Remember the PLQ was founded in the 1840s as a party of and for Anglo Quebecois. It may be able to retain those voters, but if it continues to do so poorly among Francohpone voters (it may well have finished not third but fourth among them) it will have a hard time getting back into office.



This map does not look very different from the actual outcome but it shows areas QS could win with a vote boost. QS did very well this election, and in general, where they performed well in a riding, they won that riding. This could present potential roadblocks to growth, but at the same time by simply showing they can win off island, the vote pattern of QS can be expected to change, meaning they could actually win far more than what is shown with a similar vote boost in the next election.



What is perhaps the most sad for the PQ is how minor a vote boost they need to gain extra ridings. A lot of the CAQs most drastic swings were against the Liberals and not the PQ. The party is in great shape to return to party status in the next election.



More than just 4 parties ran candidates. On this map I've given the Conservatives a massive vote boost, over tenfold, to get them above the marker for party status. Due to the overwhelming size of the vote swing, this is not an exact science. Regardless, these are the kinds of seats the party wins at those levels. Quebec City and area, known for leaning a bit to the right, is home to half of the seats, but the party is also able to win in the far North (chances are simply because of how divided the vote was up here) and in more Anglophone ridings. The party's strength in St. Laurent in particular mirrors what I saw in Calgary a decade ago for the Liberals. There are truly parts of Montreal becoming right-wing and pro-Tory, but it may take a number of elections for the party to win seats here even on a federal level.

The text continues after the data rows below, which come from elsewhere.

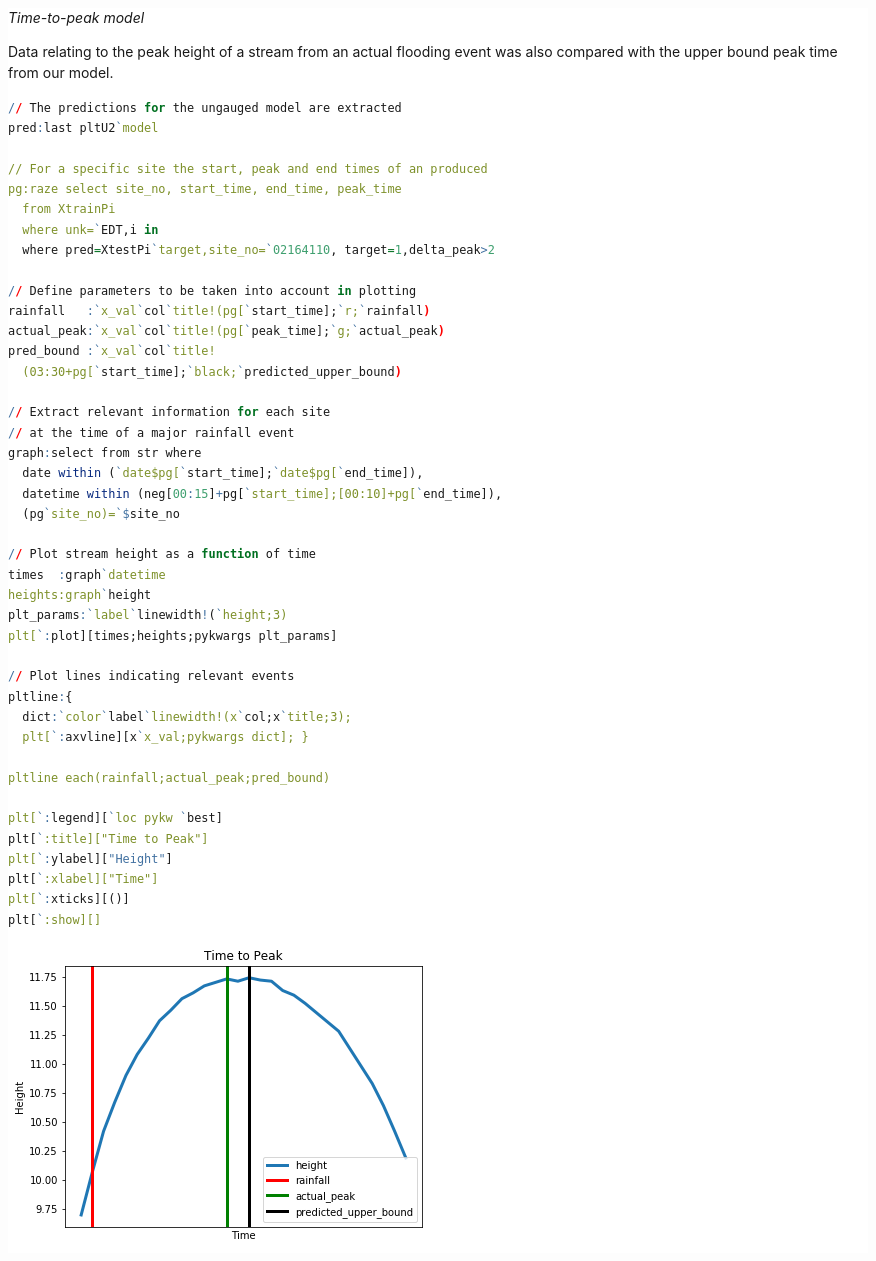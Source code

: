 _Time-to-peak model_

Data relating to the peak height of a stream from an actual flooding event was also compared with the upper bound peak time from our model.

```q
// The predictions for the ungauged model are extracted
pred:last pltU2`model

// For a specific site the start, peak and end times of an produced
pg:raze select site_no, start_time, end_time, peak_time
  from XtrainPi
  where unk=`EDT,i in
  where pred=XtestPi`target,site_no=`02164110, target=1,delta_peak>2

// Define parameters to be taken into account in plotting
rainfall   :`x_val`col`title!(pg[`start_time];`r;`rainfall)
actual_peak:`x_val`col`title!(pg[`peak_time];`g;`actual_peak)
pred_bound :`x_val`col`title!
  (03:30+pg[`start_time];`black;`predicted_upper_bound)

// Extract relevant information for each site
// at the time of a major rainfall event
graph:select from str where
  date within (`date$pg[`start_time];`date$pg[`end_time]),
  datetime within (neg[00:15]+pg[`start_time];[00:10]+pg[`end_time]),
  (pg`site_no)=`$site_no

// Plot stream height as a function of time
times  :graph`datetime
heights:graph`height
plt_params:`label`linewidth!(`height;3)
plt[`:plot][times;heights;pykwargs plt_params]

// Plot lines indicating relevant events
pltline:{
  dict:`color`label`linewidth!(x`col;x`title;3);
  plt[`:axvline][x`x_val;pykwargs dict]; }

pltline each(rainfall;actual_peak;pred_bound)

plt[`:legend][`loc pykw `best]
plt[`:title]["Time to Peak"]
plt[`:ylabel]["Height"]
plt[`:xlabel]["Time"]
plt[`:xticks][()]
plt[`:show][]
```
![Figure_9](imgs/peak.png)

Lastly, I did the same for the Greens. The NDP vote was too small to do this with. When you do this for the Greens you see how extremely biased towards Anglophone ridings the party is. I've often said the Greens in Quebec, provincially, are an Anglo party, and that they are where Anglos turn when they want to cast a protest vote. This is why. While the party does take ridings in the core of Montreal, the Franco core, it is in large swaths of the west island that they gain the bulk of their ridings.



There will be more posts digging into the math in Quebec.

An update to the computer situation: thanks to donations from friends, I've been able to get a new computer. It is in the mail and should arrive any time between now and a week from now. Until then the laptop still works, but is painfully slow online. This has significantly slowed down my ability to do this sort of work, but rest assured, I do continue working.